*** Opening Exercise input ***
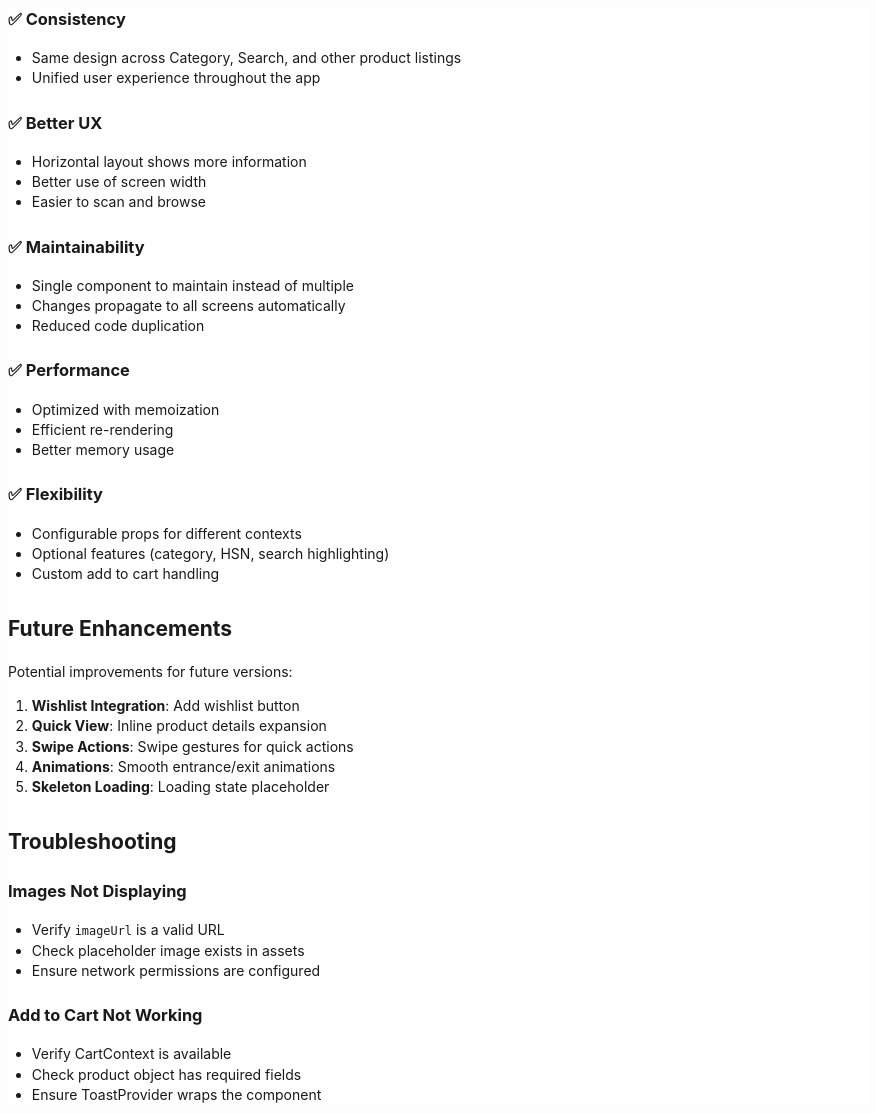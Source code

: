 ### ✅ Consistency

- Same design across Category, Search, and other product listings
- Unified user experience throughout the app

### ✅ Better UX

- Horizontal layout shows more information
- Better use of screen width
- Easier to scan and browse

### ✅ Maintainability

- Single component to maintain instead of multiple
- Changes propagate to all screens automatically
- Reduced code duplication

### ✅ Performance

- Optimized with memoization
- Efficient re-rendering
- Better memory usage

### ✅ Flexibility

- Configurable props for different contexts
- Optional features (category, HSN, search highlighting)
- Custom add to cart handling

## Future Enhancements

Potential improvements for future versions:

1. **Wishlist Integration**: Add wishlist button
2. **Quick View**: Inline product details expansion
3. **Swipe Actions**: Swipe gestures for quick actions
4. **Animations**: Smooth entrance/exit animations
5. **Skeleton Loading**: Loading state placeholder

## Troubleshooting

### Images Not Displaying

- Verify `imageUrl` is a valid URL
- Check placeholder image exists in assets
- Ensure network permissions are configured

### Add to Cart Not Working

- Verify CartContext is available
- Check product object has required fields
- Ensure ToastProvider wraps the component
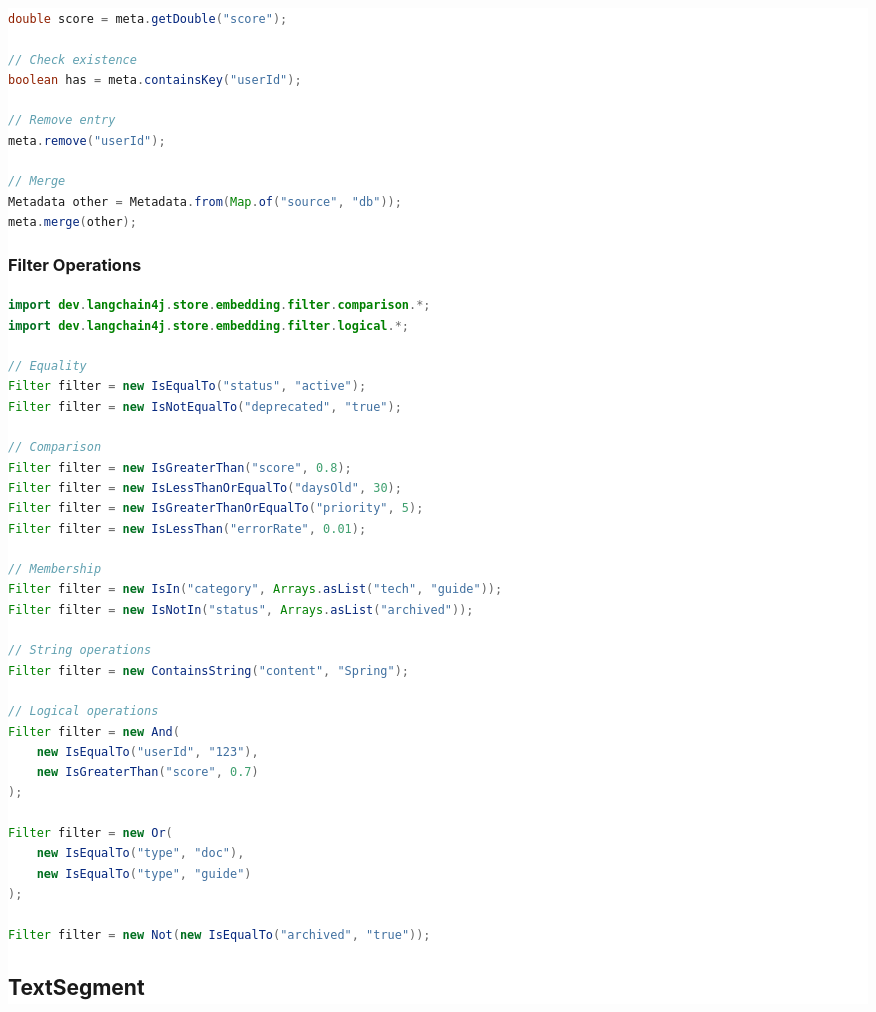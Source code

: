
 ```java
double score = meta.getDouble("score");

// Check existence
boolean has = meta.containsKey("userId");

// Remove entry
meta.remove("userId");

// Merge
Metadata other = Metadata.from(Map.of("source", "db"));
meta.merge(other);
```

### Filter Operations

```java
import dev.langchain4j.store.embedding.filter.comparison.*;
import dev.langchain4j.store.embedding.filter.logical.*;

// Equality
Filter filter = new IsEqualTo("status", "active");
Filter filter = new IsNotEqualTo("deprecated", "true");

// Comparison
Filter filter = new IsGreaterThan("score", 0.8);
Filter filter = new IsLessThanOrEqualTo("daysOld", 30);
Filter filter = new IsGreaterThanOrEqualTo("priority", 5);
Filter filter = new IsLessThan("errorRate", 0.01);

// Membership
Filter filter = new IsIn("category", Arrays.asList("tech", "guide"));
Filter filter = new IsNotIn("status", Arrays.asList("archived"));

// String operations
Filter filter = new ContainsString("content", "Spring");

// Logical operations
Filter filter = new And(
    new IsEqualTo("userId", "123"),
    new IsGreaterThan("score", 0.7)
);

Filter filter = new Or(
    new IsEqualTo("type", "doc"),
    new IsEqualTo("type", "guide")
);

Filter filter = new Not(new IsEqualTo("archived", "true"));
```

## TextSegment
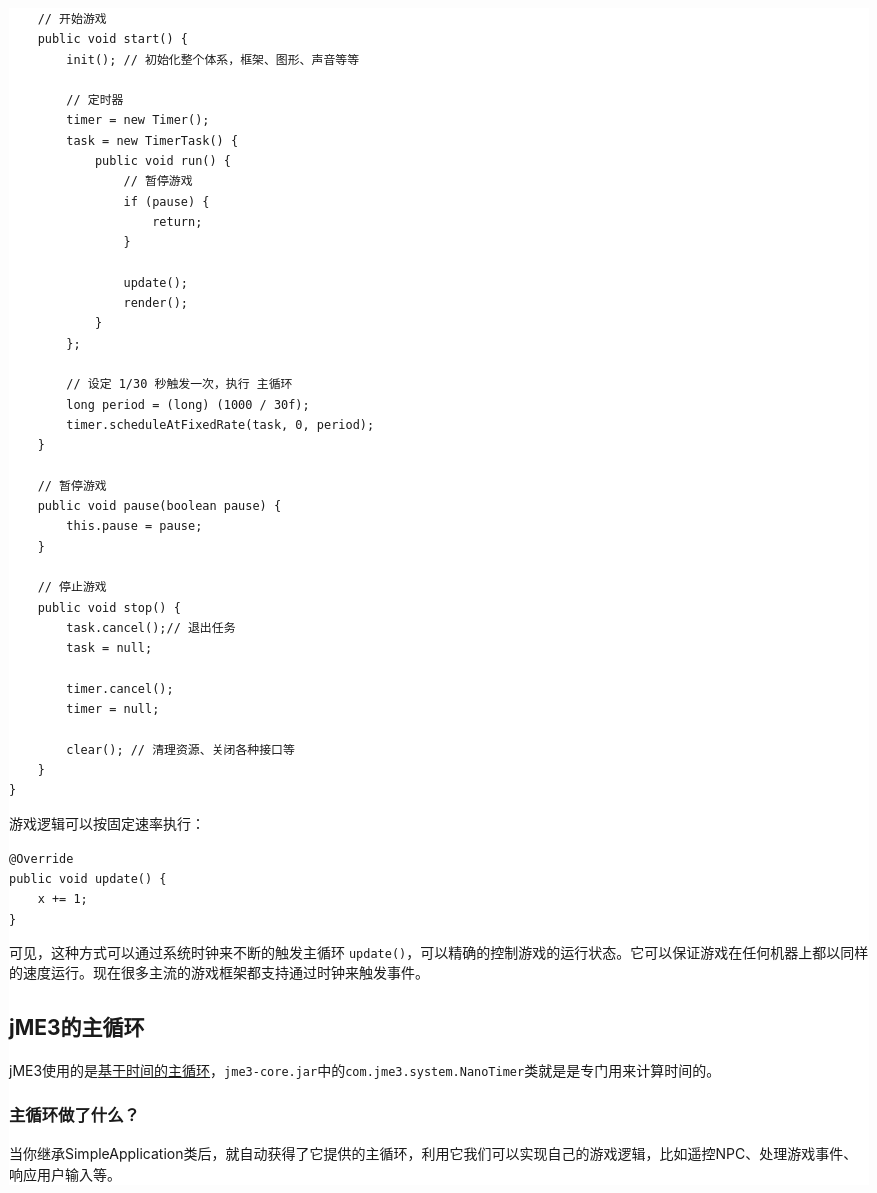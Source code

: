 		// 开始游戏
		public void start() {
			init(); // 初始化整个体系，框架、图形、声音等等
	
			// 定时器
			timer = new Timer();
			task = new TimerTask() {
				public void run() {
					// 暂停游戏
					if (pause) {
						return;
					}
					
					update();
					render();
				}
			};
			
			// 设定 1/30 秒触发一次，执行 主循环
			long period = (long) (1000 / 30f);
			timer.scheduleAtFixedRate(task, 0, period);
		}
		
		// 暂停游戏
		public void pause(boolean pause) {
			this.pause = pause;
		}
	
		// 停止游戏
		public void stop() {
			task.cancel();// 退出任务
			task = null;
			
			timer.cancel();
			timer = null;
			
			clear(); // 清理资源、关闭各种接口等
		}
	}

游戏逻辑可以按固定速率执行：

	@Override
	public void update() {
		x += 1;
	}

可见，这种方式可以通过系统时钟来不断的触发主循环 `update()`，可以精确的控制游戏的运行状态。它可以保证游戏在任何机器上都以同样的速度运行。现在很多主流的游戏框架都支持通过时钟来触发事件。

## jME3的主循环

jME3使用的是[基于时间的主循环](#基于时间的主循环)，`jme3-core.jar`中的`com.jme3.system.NanoTimer`类就是是专门用来计算时间的。

### 主循环做了什么？

当你继承SimpleApplication类后，就自动获得了它提供的主循环，利用它我们可以实现自己的游戏逻辑，比如遥控NPC、处理游戏事件、响应用户输入等。
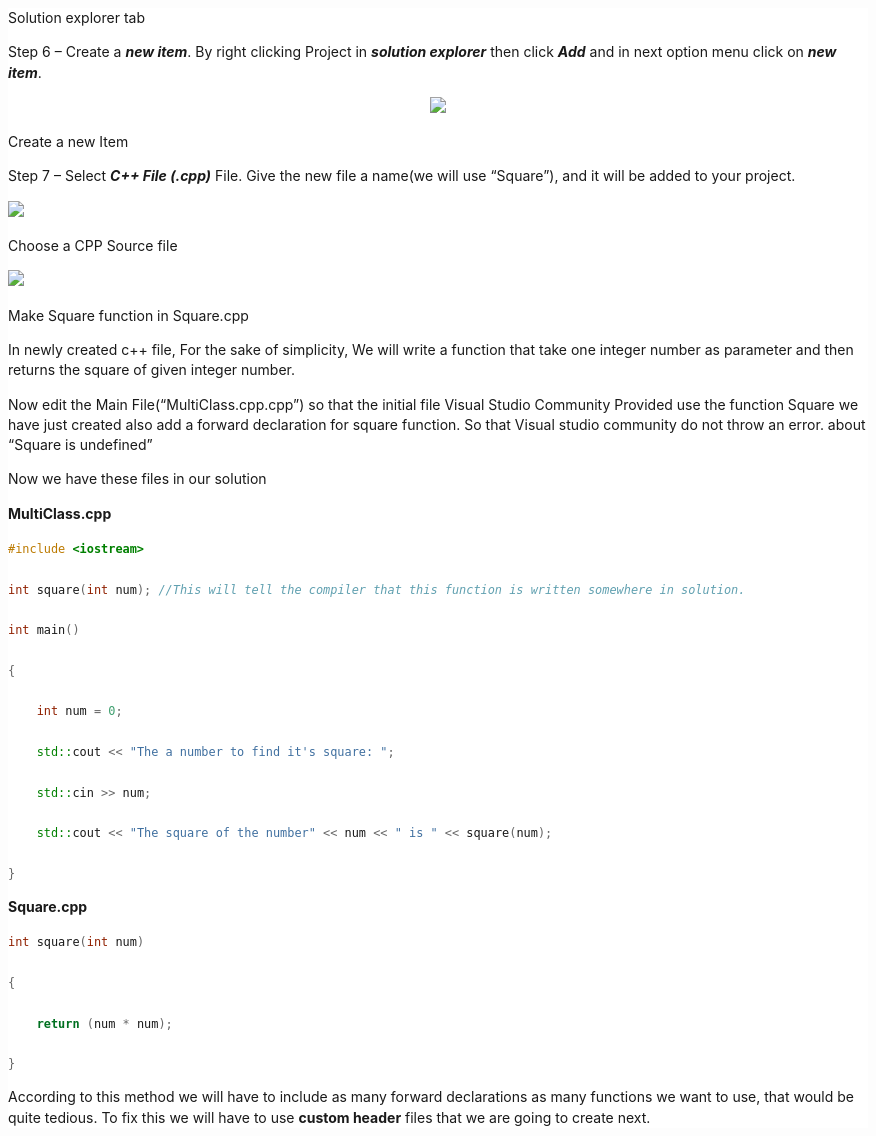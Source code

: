 
Solution explorer tab

Step 6 – Create a ***new item***. By right clicking Project in ***solution explorer*** then click ***Add*** and in next option menu click on ***new item***.


<p align=center>
<img src="/images/How-to-use-multiple-code-files-Custom-Headers-and-Source-in-CPP-for-beginner/media/Create_a_new_item.png">
</p>


Create a new Item 


Step 7 – Select ***C++ File (.cpp)*** File. Give the new file a name(we will use “Square”), and it will be added to your project.

![](/images/How-to-use-multiple-code-files-Custom-Headers-and-Source-in-CPP-for-beginner/media/Add_new_file.png)

Choose a CPP Source file

![](/images/How-to-use-multiple-code-files-Custom-Headers-and-Source-in-CPP-for-beginner/media/Square.png)

Make Square function in Square.cpp 

In newly created c++ file, For the sake of simplicity, We will write a function that take one integer number as parameter and then returns the square of given integer number. 

Now edit the Main File(“MultiClass.cpp.cpp”) so that the initial file Visual Studio Community Provided use the function Square we have just created also add a forward declaration for square function. So that Visual studio community do not throw an error. about “Square is undefined”

Now we have these files in our solution

**MultiClass.cpp**
```cpp
#include <iostream>

int square(int num); //This will tell the compiler that this function is written somewhere in solution.

int main()

{

    int num = 0;

    std::cout << "The a number to find it's square: ";

    std::cin >> num;

    std::cout << "The square of the number" << num << " is " << square(num);

}
```
**Square.cpp**
```cpp
int square(int num)

{

    return (num * num);

}
```
According to this method we will have to include as many forward declarations as many functions we want to use, that would be quite tedious. To fix this we will have to use **custom header** files that we are going to create next.
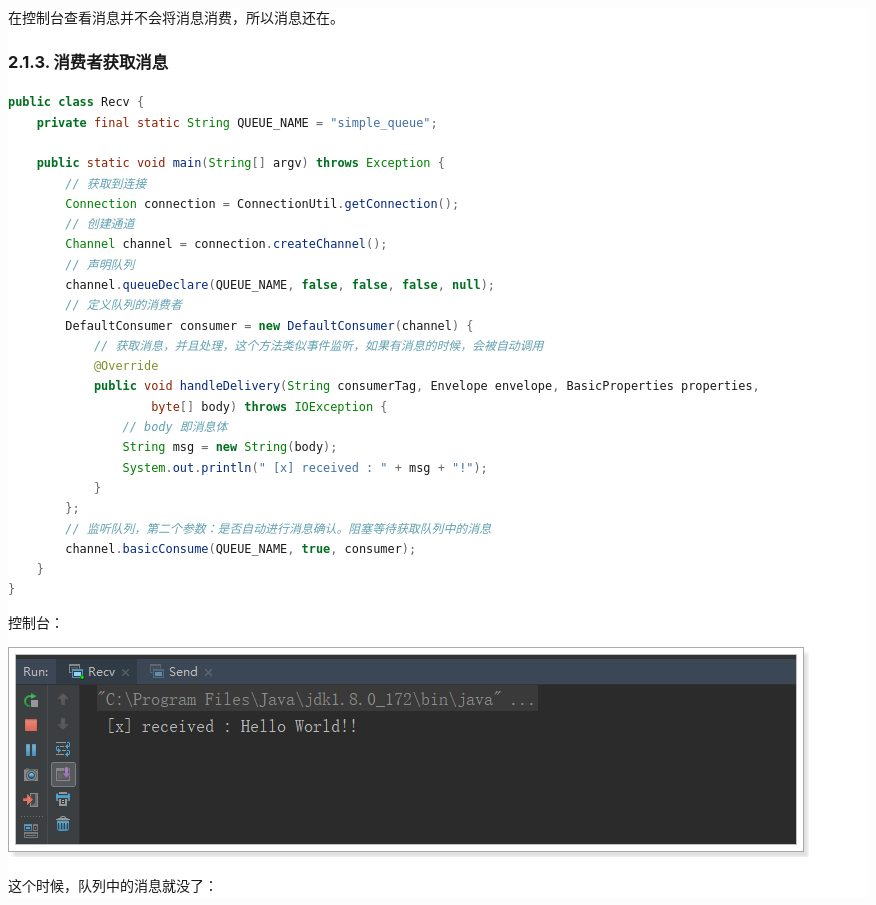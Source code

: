 在控制台查看消息并不会将消息消费，所以消息还在。



### 2.1.3.   消费者获取消息

```java
public class Recv {
    private final static String QUEUE_NAME = "simple_queue";

    public static void main(String[] argv) throws Exception {
        // 获取到连接
        Connection connection = ConnectionUtil.getConnection();
        // 创建通道
        Channel channel = connection.createChannel();
        // 声明队列
        channel.queueDeclare(QUEUE_NAME, false, false, false, null);
        // 定义队列的消费者
        DefaultConsumer consumer = new DefaultConsumer(channel) {
            // 获取消息，并且处理，这个方法类似事件监听，如果有消息的时候，会被自动调用
            @Override
            public void handleDelivery(String consumerTag, Envelope envelope, BasicProperties properties,
                    byte[] body) throws IOException {
                // body 即消息体
                String msg = new String(body);
                System.out.println(" [x] received : " + msg + "!");
            }
        };
        // 监听队列，第二个参数：是否自动进行消息确认。阻塞等待获取队列中的消息
        channel.basicConsume(QUEUE_NAME, true, consumer);
    }
}
```

控制台：

![1532763733443](assets/1532763733443.png)

这个时候，队列中的消息就没了：
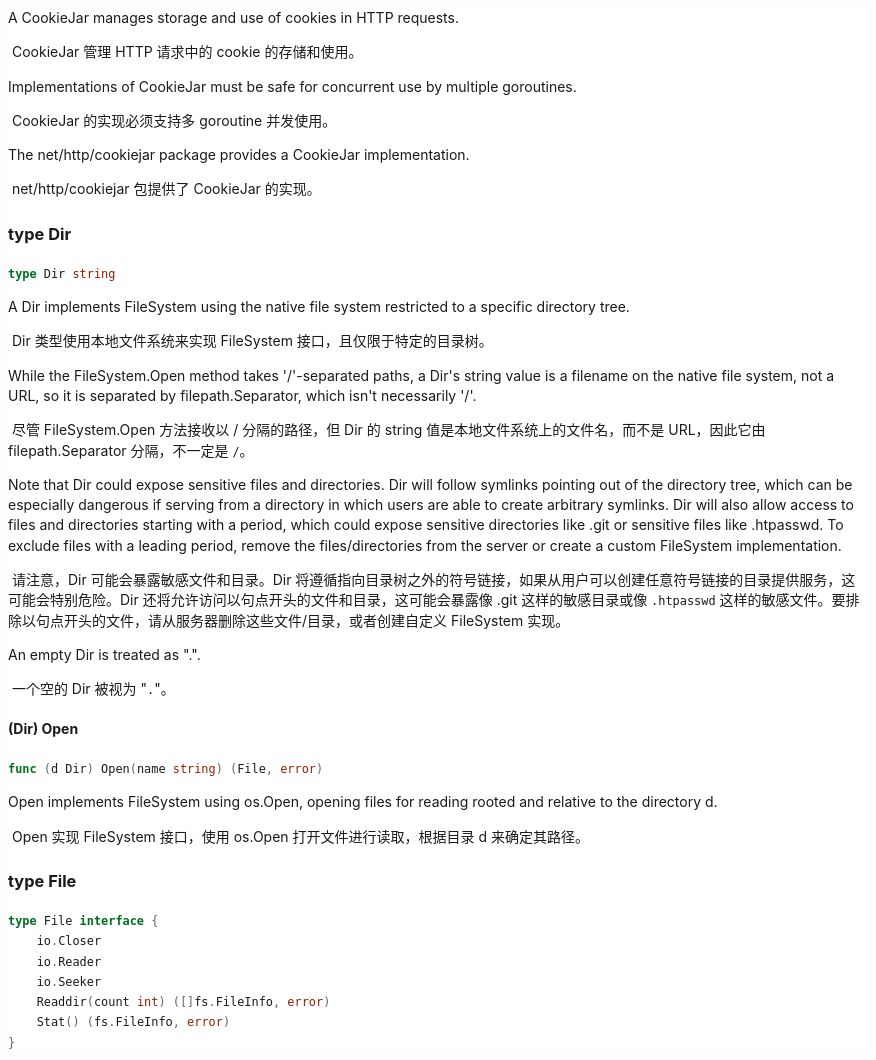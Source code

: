 A CookieJar manages storage and use of cookies in HTTP requests.

​	CookieJar 管理 HTTP 请求中的 cookie 的存储和使用。

Implementations of CookieJar must be safe for concurrent use by multiple goroutines.

​	CookieJar 的实现必须支持多 goroutine 并发使用。

The net/http/cookiejar package provides a CookieJar implementation.

​	net/http/cookiejar 包提供了 CookieJar 的实现。

### type Dir 

``` go 
type Dir string
```

A Dir implements FileSystem using the native file system restricted to a specific directory tree.

​	Dir 类型使用本地文件系统来实现 FileSystem 接口，且仅限于特定的目录树。

While the FileSystem.Open method takes '/'-separated paths, a Dir's string value is a filename on the native file system, not a URL, so it is separated by filepath.Separator, which isn't necessarily '/'.

​	尽管 FileSystem.Open 方法接收以 / 分隔的路径，但 Dir 的 string 值是本地文件系统上的文件名，而不是 URL，因此它由 filepath.Separator 分隔，不一定是 `/`。

Note that Dir could expose sensitive files and directories. Dir will follow symlinks pointing out of the directory tree, which can be especially dangerous if serving from a directory in which users are able to create arbitrary symlinks. Dir will also allow access to files and directories starting with a period, which could expose sensitive directories like .git or sensitive files like .htpasswd. To exclude files with a leading period, remove the files/directories from the server or create a custom FileSystem implementation.

​	请注意，Dir 可能会暴露敏感文件和目录。Dir 将遵循指向目录树之外的符号链接，如果从用户可以创建任意符号链接的目录提供服务，这可能会特别危险。Dir 还将允许访问以句点开头的文件和目录，这可能会暴露像 .git 这样的敏感目录或像 `.htpasswd` 这样的敏感文件。要排除以句点开头的文件，请从服务器删除这些文件/目录，或者创建自定义 FileSystem 实现。

An empty Dir is treated as ".".

​	一个空的 Dir 被视为 "`.`"。

#### (Dir) Open 

``` go 
func (d Dir) Open(name string) (File, error)
```

Open implements FileSystem using os.Open, opening files for reading rooted and relative to the directory d.

​	Open 实现 FileSystem 接口，使用 os.Open 打开文件进行读取，根据目录 d 来确定其路径。

### type File 

``` go 
type File interface {
	io.Closer
	io.Reader
	io.Seeker
	Readdir(count int) ([]fs.FileInfo, error)
	Stat() (fs.FileInfo, error)
}
```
*** Closing Exercise input ***
=== Work request ===
For the word "implements", show every line of the entries that holds it.

=== Written response ===
A Dir implements FileSystem using the native file system restricted to a specific directory tree.
Open implements FileSystem using os.Open, opening files for reading rooted and relative to the directory d.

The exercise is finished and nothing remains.